Research Proposal: Know-how Data Mining & Knowledge Discovery-

Constructing Rule-Based Knowledge for Data Mining

Ahmed Sameh

Department of Computer & Information Systems

Prince Sultan University,

P.O.Box 66833, Riyadh 11586

March, 2010

  1. Motivation

It is a known fact that present-day data mining tools are powerful but require significant expertise to implement effectively. An apparent need for building a “Know-How” knowledge base for this field is very much in demand. The distinctive feature of the proposed Hub is the vertical stacking (integration) of traditional data mining methods with both statistical methods and visualision techniques. We believe that the iterative and interactive application of blends of algorithms and techniques from these three areas will provide better insight and capability in analysing available data. Early decisions on models and techniques are not recommended. Exploring and navigating through the available data without such early commitment will lead to better exploration of the solution space. Subsequent convergence and exploitations of particular models and techniques will be justified and more logical. Data Mining algorithms and Statistical analysis are complementing each others since data mining tools are mainly about “hypothesis generation”, where as Statistical Analysis are mainly about “hypothesis testing”. The iterative and interactive application of compatible techniques and methods from both fields will facilitates cross checking, verification, validation and cross validation and thus will be most beneficial for the “Know-how” knowledge base.
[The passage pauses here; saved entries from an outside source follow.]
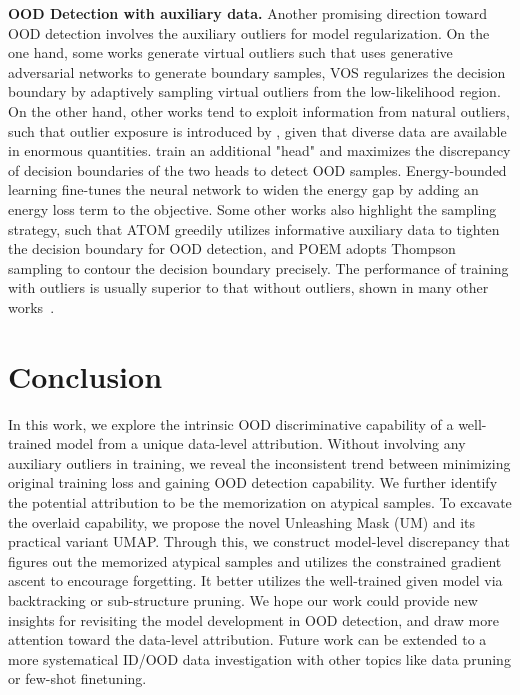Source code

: \documentclass{article}
\theoremstyle{plain}
\theoremstyle{definition}
\theoremstyle{remark}
\begin{document}
\textbf{OOD Detection with auxiliary data.} Another promising direction toward OOD detection involves the auxiliary outliers for model regularization. On the one hand, some works generate virtual outliers such that \citet{LeeLLS18} uses generative adversarial networks to generate boundary samples, VOS \citep{du2022vos} regularizes the decision boundary by adaptively sampling virtual outliers from the low-likelihood region. On the other hand, other works tend to exploit information from natural outliers, such that outlier exposure is introduced by \citet{hendrycks2018deep}, given that diverse data are available in enormous quantities. \citep{DBLP:conf/iccv/YuA19} train an additional "head" and maximizes the discrepancy of decision boundaries of the two heads to detect OOD samples. Energy-bounded learning \citep{liu2020energy} fine-tunes the neural network to widen the energy gap by adding an energy loss term to the objective. Some other works also highlight the sampling strategy, such that ATOM \citep{chen2021atom} greedily utilizes informative auxiliary data to tighten the decision boundary for OOD detection, and POEM \citep{ming2022poem} adopts Thompson sampling to contour the decision boundary precisely. The performance of training with outliers is usually superior to that without outliers, shown in many other works~\citep{liu2020energy, fort2021exploring, sun2021react, SehwagCM21, chen2021atom,salehi2021unified, wei2022logitnorm}.

\section{Conclusion}

In this work, we explore the intrinsic OOD discriminative capability of a well-trained model from a unique data-level attribution. Without involving any auxiliary outliers in training, we reveal the inconsistent trend between minimizing original training loss and gaining OOD detection capability. We further identify the potential attribution to be the memorization on atypical samples. To excavate the overlaid capability, we propose the novel Unleashing Mask (UM) and its practical variant UMAP. Through this, we construct model-level discrepancy that figures out the memorized atypical samples and utilizes the constrained gradient ascent to encourage forgetting. It better utilizes the well-trained given model via backtracking or sub-structure pruning. We hope our work could provide new insights for revisiting the model development in OOD detection, and draw more attention toward the data-level attribution. Future work can be extended to a more systematical ID/OOD data investigation with other topics like data pruning or few-shot finetuning.
\end{document}
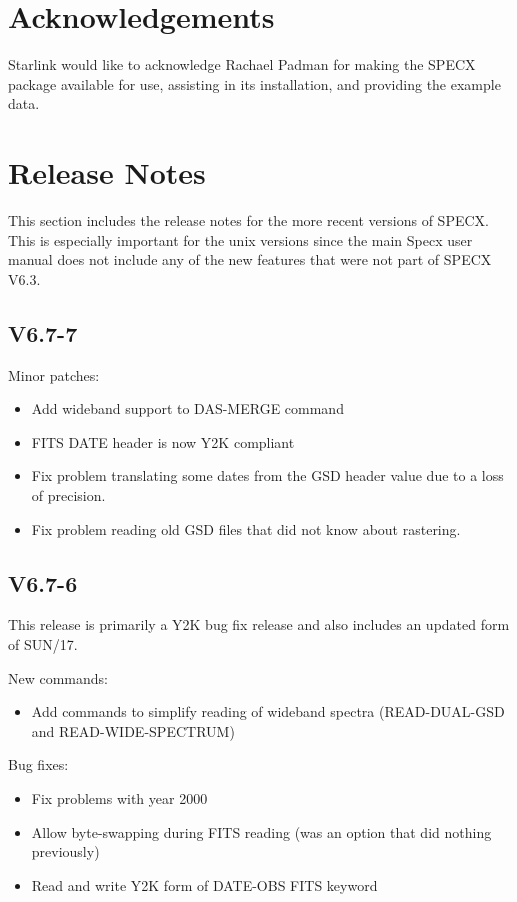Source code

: \documentclass[twoside,11pt]{article}
\renewcommand{\_}{\texttt{\symbol{95}}}
\begin{document}
\section{Acknowledgements}

Starlink would like to acknowledge Rachael Padman for making
the SPECX package available for use, assisting in its installation,
and providing the example data.

\appendix

\section{Release Notes}

This section includes the release notes for the more recent versions
of SPECX. This is especially important for the unix versions since
the main Specx user manual does not include any of the new features
that were not part of SPECX V6.3.

\subsection{V6.7-7}

Minor patches:

\begin{itemize}
\item Add wideband support to DAS-MERGE command
\item FITS DATE header is now Y2K compliant
\item Fix problem translating some dates from the GSD header value due to a loss of  precision.
\item Fix problem reading old GSD files that did not know about rastering.
\end{itemize}

\subsection{V6.7-6}

This release is primarily a Y2K bug fix release and also includes an
updated form of SUN/17.

\begin{description}

\item New commands:
\begin{itemize}
\item Add commands to simplify reading of wideband spectra (READ-DUAL-GSD and
READ-WIDE-SPECTRUM)
\end{itemize}
\item Bug fixes:
\begin{itemize}
\item Fix problems with year 2000
\item Allow byte-swapping during FITS reading (was an option that
    did nothing previously)
\item Read and write Y2K form of DATE-OBS FITS keyword
\end{itemize}
\end{description}
\end{document}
For example with respect to “Models and Patterns”, we have three known models: Prediction models (e.g. regression), Probability distribution models (e.g. Parameteric, Markov), and Structured data models (e.g. time series, and Transition distribution like Hidden Markov and spatial models). In all these models we have both data mining algorithms as well as statistical analysis algorithms that both generate and test these models.

As for “patterns”, we have two types: Global patterns (e.g. clustering), and local patterns (e.g. Outlier detection, Bump hunting, scan statistics, and association rules). Again in these patterns, we have both data mining algorithms as well as statistical analysis algorithms that both generate and test these patterns.
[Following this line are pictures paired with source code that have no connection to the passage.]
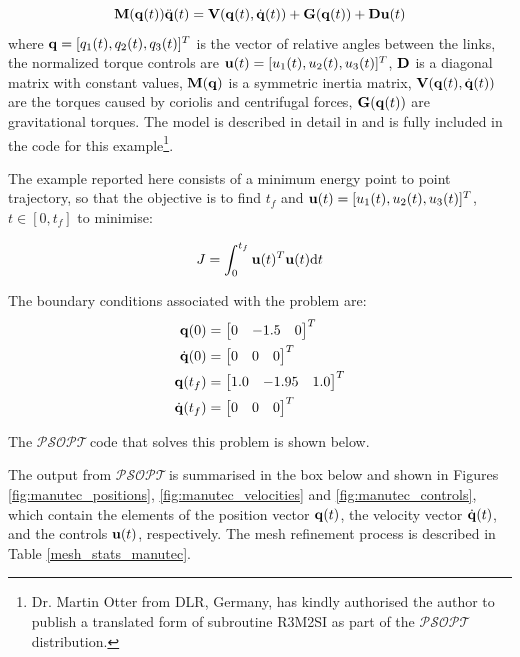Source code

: \documentclass[a4paper,11pt]{report}    %
\newcommand{\psopt}{$\mathcal{PSOPT}$\,}  %
\newcommand{\mt}[1]{\ensuremath \mathbf{#1}}
\newenvironment{shadedframe}{%
  \def\FrameCommand{\fcolorbox{black}{shadecolor}}%
  \MakeFramed {\FrameRestore}}
{\endMakeFramed}
\begin{document}
\[
  \mt{M}(\mt{q}(t)) \ddot{\mt{q}}(t) = \mt{V}(\mt{q}(t), \dot{\mt{q}}(t) ) + \mt{G}(\mt{q}(t)) + \mt{D} \mt{u}(t)
\]
where $\mt{q} = [ q_1(t), q_2(t), q_3(t) ]^T$ is the vector of  relative angles between the links, the normalized torque controls are
$\mt{u}(t) = [ u_1(t), u_2(t), u_3(t) ]^T$, $\mt{D}$ is a diagonal matrix with constant values, $\mt{M}(\mt{q})$ is a
symmetric inertia matrix,  $\mt{V}(\mt{q}(t), \dot{\mt{q}}(t) )$ are the torques caused by coriolis and centrifugal
forces, $\mt{G}(\mt{q}(t))$ are gravitational torques. The model is described in detail in \cite{Otter:88} and is 
fully included in the code for this example\footnote{Dr. Martin Otter from DLR, Germany, 
has kindly authorised the author to publish  a translated form of subroutine R3M2SI as part of the \psopt distribution.}. 

The example reported here consists of a minimum energy point to point trajectory, so that the objective is to find $t_f$ and 
$\mt{u}(t) = [ u_1(t), u_2(t), u_3(t) ]^T$, $t \in [0, t_f]$ to minimise:


\begin{equation}
  J =  \int_0^{t_f} \mt{u}(t)^T \mt{u}(t)  \mathrm{d}t 
\end{equation}


The boundary conditions associated with the problem are:
\begin{equation}
  \begin{aligned}
  \mt{q}(0) &= \begin{bmatrix} 0 & -1.5 & 0  \end{bmatrix}^T \\
  \dot{\mt{q}}(0) &= \begin{bmatrix} 0 & 0 & 0  \end{bmatrix}^T \\
  \mt{q}(t_f) &= \begin{bmatrix}  1.0 & -1.95 & 1.0  \end{bmatrix}^T  \\
  \dot{\mt{q}}(t_f) &= \begin{bmatrix} 0 & 0 & 0  \end{bmatrix}^T 
  \end{aligned}
\end{equation}


The
\psopt code that solves this problem is shown below.  

\tiny
\begin{shadedframe}

\end{shadedframe}
\normalsize
The output from \psopt is summarised in the box below and shown in Figures \ref{fig:manutec_positions}, \ref{fig:manutec_velocities} and \ref{fig:manutec_controls}, which contain the elements of
the position vector $\mt{q}(t)$, the velocity vector $\dot{\mt{q}}(t)$, and the controls $\mt{u}(t)$, respectively. 
The mesh refinement process is described in Table \ref{mesh_stats_manutec}.
\end{document}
The proposed Hub will make extensive use of blends of these vertical stacking (integration) of traditional data mining methods with both statistical methods and visualization techniques in developing a “Know-how” rule based system.

Results of the Hub’s activities will provide the contexts within which the “Know-how” knowledge will be generated and added to the proposed “Know-how” knowledge based system.
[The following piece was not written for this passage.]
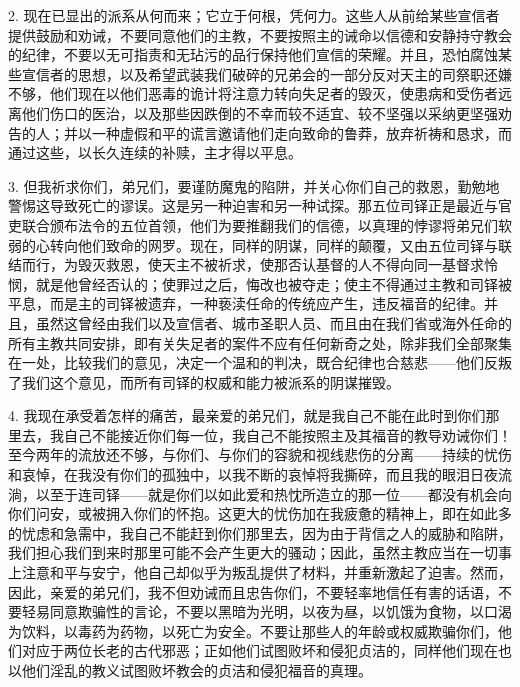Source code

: 2. 现在已显出的派系从何而来；它立于何根，凭何力。这些人从前给某些宣信者提供鼓励和劝诫，不要同意他们的主教，不要按照主的诫命以信德和安静持守教会的纪律，不要以无可指责和无玷污的品行保持他们宣信的荣耀。并且，恐怕腐蚀某些宣信者的思想，以及希望武装我们破碎的兄弟会的一部分反对天主的司祭职还嫌不够，他们现在以他们恶毒的诡计将注意力转向失足者的毁灭，使患病和受伤者远离他们伤口的医治，以及那些因跌倒的不幸而较不适宜、较不坚强以采纳更坚强劝告的人；并以一种虚假和平的谎言邀请他们走向致命的鲁莽，放弃祈祷和恳求，而通过这些，以长久连续的补赎，主才得以平息。\par

3. 但我祈求你们，弟兄们，要谨防魔鬼的陷阱，并关心你们自己的救恩，勤勉地警惕这导致死亡的谬误。这是另一种迫害和另一种试探。那五位司铎正是最近与官吏联合颁布法令的五位首领，他们为要推翻我们的信德，以真理的悖谬将弟兄们软弱的心转向他们致命的网罗。现在，同样的阴谋，同样的颠覆，又由五位司铎与联结而行，为毁灭救恩，使天主不被祈求，使那否认基督的人不得向同一基督求怜悯，就是他曾经否认的；使罪过之后，悔改也被夺走；使主不得通过主教和司铎被平息，而是主的司铎被遗弃，一种亵渎任命的传统应产生，违反福音的纪律。并且，虽然这曾经由我们以及宣信者、城市圣职人员、而且由在我们省或海外任命的所有主教共同安排，即有关失足者的案件不应有任何新奇之处，除非我们全部聚集在一处，比较我们的意见，决定一个温和的判决，既合纪律也合慈悲——他们反叛了我们这个意见，而所有司铎的权威和能力被派系的阴谋摧毁。\par

4. 我现在承受着怎样的痛苦，最亲爱的弟兄们，就是我自己不能在此时到你们那里去，我自己不能接近你们每一位，我自己不能按照主及其福音的教导劝诫你们！至今两年的流放还不够，与你们、与你们的容貌和视线悲伤的分离——持续的忧伤和哀悼，在我没有你们的孤独中，以我不断的哀悼将我撕碎，而且我的眼泪日夜流淌，以至于连司铎——就是你们以如此爱和热忱所造立的那一位——都没有机会向你们问安，或被拥入你们的怀抱。这更大的忧伤加在我疲惫的精神上，即在如此多的忧虑和急需中，我自己不能赶到你们那里去，因为由于背信之人的威胁和陷阱，我们担心我们到来时那里可能不会产生更大的骚动；因此，虽然主教应当在一切事上注意和平与安宁，他自己却似乎为叛乱提供了材料，并重新激起了迫害。然而，因此，亲爱的弟兄们，我不但劝诫而且忠告你们，不要轻率地信任有害的话语，不要轻易同意欺骗性的言论，不要以黑暗为光明，以夜为昼，以饥饿为食物，以口渴为饮料，以毒药为药物，以死亡为安全。不要让那些人的年龄或权威欺骗你们，他们对应于两位长老的古代邪恶；正如他们试图败坏和侵犯贞洁的，同样他们现在也以他们淫乱的教义试图败坏教会的贞洁和侵犯福音的真理。\par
All the Hub’s activities will provide learning opportunities for developing and growing (acquiring) a “Know-how” knowledge base. The suggested system can be built using any of the following techniques: rule-based techniques, inductive techniques, symbol manipulation techniques, case-based techniques, and/or qualitative techniques (such as model-based, temporal, reasoning, and neural networks). It will have an inference engine that will reason and search (compose) solutions. It will also have a learning module (knowledge acquisition) that will allow the system to learn and improve its performance through exposure to learning opportunities (contexts and decisions). It will also have an explanation module that would allow answers for reasoning questions such as: Why, What if, What is, How, and Why not.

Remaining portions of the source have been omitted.